その二.獣の声を聞いたか
その翌日の夜。どこかで遠吠えする犬の声を聞きながら、吹雪は息を整えた。
広々としたそのレンガ造りの建物は、食品会社の工場の一つだという。だが以前の台風で大きな打撃を受け、一時的に休止しているとのことだった。
そこに湧いた化物の駆除が今回の吹雪と時久の仕事だった。
「本当に化物が大量に発生しますね、帝都……少し侮っていました。人が多いところにはそれだけたくさん出るという話だけど……」
吹雪はぼやきつつも、周囲に油断なく視線を配る。
チカチカとまたたく電灯が辺りを照らしている。工場内には大きな機械類が残っているほか、改修に使うと思わしき資材が布に包まれた状態で放置されていた。
やかましい犬の声が間近で響いた。
はっと顔を上げる吹雪の視界に、高く飛び上がる獣の姿が映る。
大型犬ほどの大きさ。二つの頭部が牙を剥きだし、吹雪めがけて襲いかかった。
「ふっ――!」
抜刀。
解き放たれた刃は一気に空中へと駆け上がり、牙を剥き出す双頭の犬の胴を切断する。
真っ二つになった犬の体が左右に落ちた。
間髪入れず、巨大な機械の影から二頭の双頭犬が飛び出した。
空中へと振り上げた刃を引き戻し、吹雪はその切っ先を地面に突き立てる。
「雪一片、百鬼を殺す――ッ!」
絶句兼若の刀身が青く輝いた。
直後、吹雪の周囲に氷の壁が立ち上がった。
氷壁はその勢いで双頭犬を一頭の頭を吹き飛ばし、もう一頭の突進を跳ね返す。
絶句兼若を引き抜き、吹雪は氷壁を砕きつつ突撃。よろよろと起き上がろうとしていた双頭犬の頭から尾までを一息に切り裂いた。

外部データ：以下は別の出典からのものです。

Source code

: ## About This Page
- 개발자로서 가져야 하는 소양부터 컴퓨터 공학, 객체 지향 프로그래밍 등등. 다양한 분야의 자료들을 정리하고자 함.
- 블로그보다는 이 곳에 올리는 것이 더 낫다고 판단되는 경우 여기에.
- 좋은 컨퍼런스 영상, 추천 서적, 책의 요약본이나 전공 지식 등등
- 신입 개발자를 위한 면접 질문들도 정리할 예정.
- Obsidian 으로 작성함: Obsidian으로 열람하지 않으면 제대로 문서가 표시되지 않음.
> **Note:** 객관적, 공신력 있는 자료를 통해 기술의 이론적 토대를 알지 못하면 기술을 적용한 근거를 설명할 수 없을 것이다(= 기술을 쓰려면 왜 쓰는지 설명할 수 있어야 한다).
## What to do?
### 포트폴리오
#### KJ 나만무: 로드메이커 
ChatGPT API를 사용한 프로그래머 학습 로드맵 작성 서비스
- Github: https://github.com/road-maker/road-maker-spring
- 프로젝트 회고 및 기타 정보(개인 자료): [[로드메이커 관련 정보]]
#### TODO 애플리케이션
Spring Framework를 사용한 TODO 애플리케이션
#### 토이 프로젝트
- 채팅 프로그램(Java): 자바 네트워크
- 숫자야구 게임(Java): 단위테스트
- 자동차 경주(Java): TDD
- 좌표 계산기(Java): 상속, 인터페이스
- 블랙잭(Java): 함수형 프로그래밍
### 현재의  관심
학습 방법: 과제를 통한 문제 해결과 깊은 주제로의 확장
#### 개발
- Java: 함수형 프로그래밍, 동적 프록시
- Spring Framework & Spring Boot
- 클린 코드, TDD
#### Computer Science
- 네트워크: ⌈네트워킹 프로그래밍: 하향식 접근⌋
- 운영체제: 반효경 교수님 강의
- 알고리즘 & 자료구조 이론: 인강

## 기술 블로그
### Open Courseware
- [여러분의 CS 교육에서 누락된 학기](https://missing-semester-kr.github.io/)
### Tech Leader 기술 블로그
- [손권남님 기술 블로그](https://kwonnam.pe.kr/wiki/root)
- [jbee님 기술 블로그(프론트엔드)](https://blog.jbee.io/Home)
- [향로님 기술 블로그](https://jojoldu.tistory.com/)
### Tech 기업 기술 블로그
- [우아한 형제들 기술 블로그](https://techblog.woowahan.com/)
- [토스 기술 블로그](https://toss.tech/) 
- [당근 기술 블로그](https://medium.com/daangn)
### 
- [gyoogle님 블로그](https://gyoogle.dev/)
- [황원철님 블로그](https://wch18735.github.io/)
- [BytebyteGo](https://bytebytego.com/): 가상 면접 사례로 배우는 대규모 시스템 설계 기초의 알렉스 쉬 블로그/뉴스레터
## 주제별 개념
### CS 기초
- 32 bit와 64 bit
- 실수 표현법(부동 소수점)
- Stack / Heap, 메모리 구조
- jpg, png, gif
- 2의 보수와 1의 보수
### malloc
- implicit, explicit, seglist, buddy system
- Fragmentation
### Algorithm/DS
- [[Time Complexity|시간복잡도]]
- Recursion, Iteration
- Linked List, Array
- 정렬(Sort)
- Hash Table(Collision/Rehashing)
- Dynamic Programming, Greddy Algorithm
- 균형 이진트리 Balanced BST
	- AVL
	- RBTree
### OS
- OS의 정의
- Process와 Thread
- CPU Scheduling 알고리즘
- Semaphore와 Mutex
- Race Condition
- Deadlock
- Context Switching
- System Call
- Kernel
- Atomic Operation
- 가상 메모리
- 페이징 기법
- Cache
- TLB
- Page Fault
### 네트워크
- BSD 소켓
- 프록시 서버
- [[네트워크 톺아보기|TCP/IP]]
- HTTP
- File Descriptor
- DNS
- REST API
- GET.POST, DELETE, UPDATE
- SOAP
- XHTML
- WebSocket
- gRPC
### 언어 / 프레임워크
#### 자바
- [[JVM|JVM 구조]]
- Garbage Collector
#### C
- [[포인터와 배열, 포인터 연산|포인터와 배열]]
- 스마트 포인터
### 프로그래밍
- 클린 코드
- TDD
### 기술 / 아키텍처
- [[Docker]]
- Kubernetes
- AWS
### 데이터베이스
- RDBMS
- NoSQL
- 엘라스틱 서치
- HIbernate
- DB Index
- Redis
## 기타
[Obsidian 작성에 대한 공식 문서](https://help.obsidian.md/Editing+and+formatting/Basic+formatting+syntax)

真っ二つに裂けた双頭犬の骸が地面に転がり、ようやく辺りに静寂が訪れた。
「……さて」
吹雪はフッと息を吐く。
その時、近くに積まれていた鉄棒が崩れた。
ガラガラと音を立てる山の後ろから、黒い影が跳躍する。鼻先に漂う獣のにおいを認識したその瞬間、吹雪は振り返った。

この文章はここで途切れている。